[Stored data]
++++++++++++++++++++
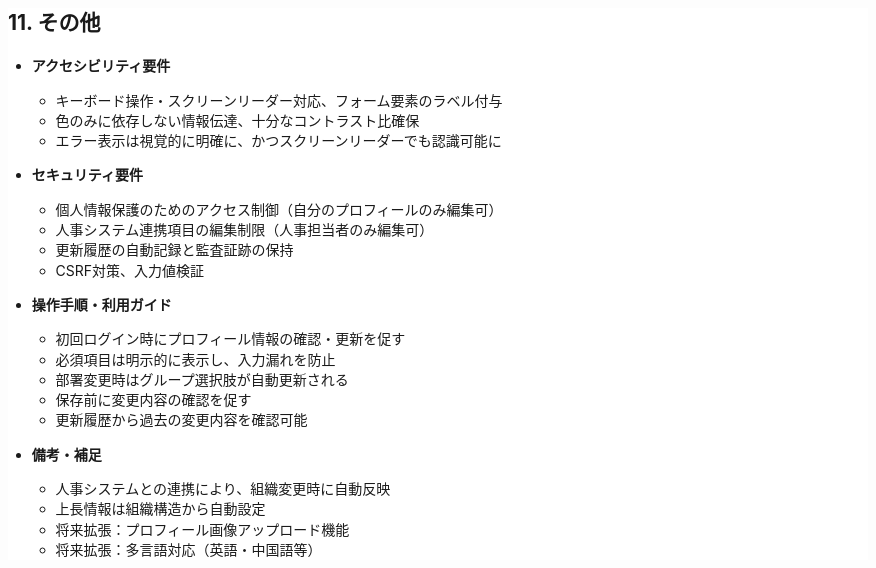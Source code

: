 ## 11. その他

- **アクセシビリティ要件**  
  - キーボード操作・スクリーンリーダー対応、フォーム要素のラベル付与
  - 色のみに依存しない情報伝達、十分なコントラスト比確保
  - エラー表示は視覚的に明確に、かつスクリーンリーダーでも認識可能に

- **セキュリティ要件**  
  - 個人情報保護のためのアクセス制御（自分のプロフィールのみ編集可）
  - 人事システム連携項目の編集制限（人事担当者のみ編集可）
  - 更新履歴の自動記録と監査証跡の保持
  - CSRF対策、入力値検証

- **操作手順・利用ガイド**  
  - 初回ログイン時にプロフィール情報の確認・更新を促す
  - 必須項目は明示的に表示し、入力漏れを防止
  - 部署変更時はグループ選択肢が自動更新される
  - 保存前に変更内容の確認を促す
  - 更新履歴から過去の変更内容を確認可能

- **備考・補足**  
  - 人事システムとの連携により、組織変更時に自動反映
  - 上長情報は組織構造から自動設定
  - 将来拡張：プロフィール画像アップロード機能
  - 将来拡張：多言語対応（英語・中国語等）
++++++++++++++++++++
INSTRUCTIONS FOR THE TASK: Set down every line of the entries above again, exactly as written, but not the pictures.

EXPECTED OUTPUT:
Source code

: ## 11. その他

- **アクセシビリティ要件**  
  - キーボード操作・スクリーンリーダー対応、フォーム要素のラベル付与
  - 色のみに依存しない情報伝達、十分なコントラスト比確保
  - エラー表示は視覚的に明確に、かつスクリーンリーダーでも認識可能に

- **セキュリティ要件**  
  - 個人情報保護のためのアクセス制御（自分のプロフィールのみ編集可）
  - 人事システム連携項目の編集制限（人事担当者のみ編集可）
  - 更新履歴の自動記録と監査証跡の保持
  - CSRF対策、入力値検証

- **操作手順・利用ガイド**  
  - 初回ログイン時にプロフィール情報の確認・更新を促す
  - 必須項目は明示的に表示し、入力漏れを防止
  - 部署変更時はグループ選択肢が自動更新される
  - 保存前に変更内容の確認を促す
  - 更新履歴から過去の変更内容を確認可能

- **備考・補足**  
  - 人事システムとの連携により、組織変更時に自動反映
  - 上長情報は組織構造から自動設定
  - 将来拡張：プロフィール画像アップロード機能
  - 将来拡張：多言語対応（英語・中国語等）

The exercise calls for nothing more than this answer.